I don’t care if my boys are reading stuff that’s ‘more advanced’ than some other mother’s kids. You shouldn’t either.
Rather, we should care how reading opens our child’s mind, educates her without her realizing it, and helps her get a grasp on human nature and complex situations.
Don’t pressure her to read something she can’t digest just so she can keep up with the Jones kid. Encourage her to go to the next level if she finds something interesting because it will benefit her or better yet, read the next level with her.
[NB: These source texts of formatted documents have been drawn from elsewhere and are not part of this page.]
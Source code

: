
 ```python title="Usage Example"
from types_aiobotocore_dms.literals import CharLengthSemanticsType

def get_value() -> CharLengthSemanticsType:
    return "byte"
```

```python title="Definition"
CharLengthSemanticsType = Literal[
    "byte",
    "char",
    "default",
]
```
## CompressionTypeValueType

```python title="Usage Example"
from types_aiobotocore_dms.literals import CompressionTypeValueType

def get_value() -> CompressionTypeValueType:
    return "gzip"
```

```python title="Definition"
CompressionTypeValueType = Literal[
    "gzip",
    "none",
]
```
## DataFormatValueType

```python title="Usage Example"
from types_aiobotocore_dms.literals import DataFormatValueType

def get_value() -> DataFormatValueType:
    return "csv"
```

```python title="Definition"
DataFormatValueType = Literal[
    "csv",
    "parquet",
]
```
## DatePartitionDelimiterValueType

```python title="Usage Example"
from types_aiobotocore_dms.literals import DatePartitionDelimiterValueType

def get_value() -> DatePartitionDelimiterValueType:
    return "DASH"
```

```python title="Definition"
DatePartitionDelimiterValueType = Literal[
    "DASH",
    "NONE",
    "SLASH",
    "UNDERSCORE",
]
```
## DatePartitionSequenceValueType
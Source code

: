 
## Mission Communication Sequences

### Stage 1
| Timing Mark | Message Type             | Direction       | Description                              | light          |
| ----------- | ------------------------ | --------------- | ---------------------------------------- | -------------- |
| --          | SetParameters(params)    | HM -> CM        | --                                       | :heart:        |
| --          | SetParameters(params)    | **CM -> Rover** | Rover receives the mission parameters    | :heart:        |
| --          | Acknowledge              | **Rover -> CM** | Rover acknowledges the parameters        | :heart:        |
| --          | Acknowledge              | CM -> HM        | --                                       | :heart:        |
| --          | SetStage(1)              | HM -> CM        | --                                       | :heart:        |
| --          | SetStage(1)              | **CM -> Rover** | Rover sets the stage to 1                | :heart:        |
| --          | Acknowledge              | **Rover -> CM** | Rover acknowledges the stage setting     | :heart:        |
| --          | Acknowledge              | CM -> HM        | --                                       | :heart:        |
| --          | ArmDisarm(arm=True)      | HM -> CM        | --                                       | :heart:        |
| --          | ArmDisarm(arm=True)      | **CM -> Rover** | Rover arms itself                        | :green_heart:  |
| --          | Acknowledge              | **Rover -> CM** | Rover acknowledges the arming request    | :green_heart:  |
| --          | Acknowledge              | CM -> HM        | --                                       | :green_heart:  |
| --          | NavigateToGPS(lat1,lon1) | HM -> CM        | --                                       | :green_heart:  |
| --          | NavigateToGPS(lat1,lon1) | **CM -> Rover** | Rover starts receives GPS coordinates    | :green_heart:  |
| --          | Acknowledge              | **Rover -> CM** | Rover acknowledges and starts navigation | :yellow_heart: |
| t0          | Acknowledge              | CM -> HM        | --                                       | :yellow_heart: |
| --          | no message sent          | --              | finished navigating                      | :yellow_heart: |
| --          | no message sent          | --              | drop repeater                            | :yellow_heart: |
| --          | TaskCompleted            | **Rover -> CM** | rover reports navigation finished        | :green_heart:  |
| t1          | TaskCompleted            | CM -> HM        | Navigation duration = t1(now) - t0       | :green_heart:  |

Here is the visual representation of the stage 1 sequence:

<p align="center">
If you are a reader, you know that sometimes as adults we read at different levels depending on our moods. Personally, I choose YA over any other genre, and middle grade runs a close second. But I’m not 12 or 16 (obviously). I wouldn’t let anyone tell me I’m wrong to read those books.
Why would we think our children feel any differently?
In other words, let your kids read at their own pace, whether it seems advanced that week or behind. And guide them to understanding at a level above their norm so they can comfortably grow toward an expanded literacy that will set them up for a lifetime of educational achievement.
Because reading rocks. At every level.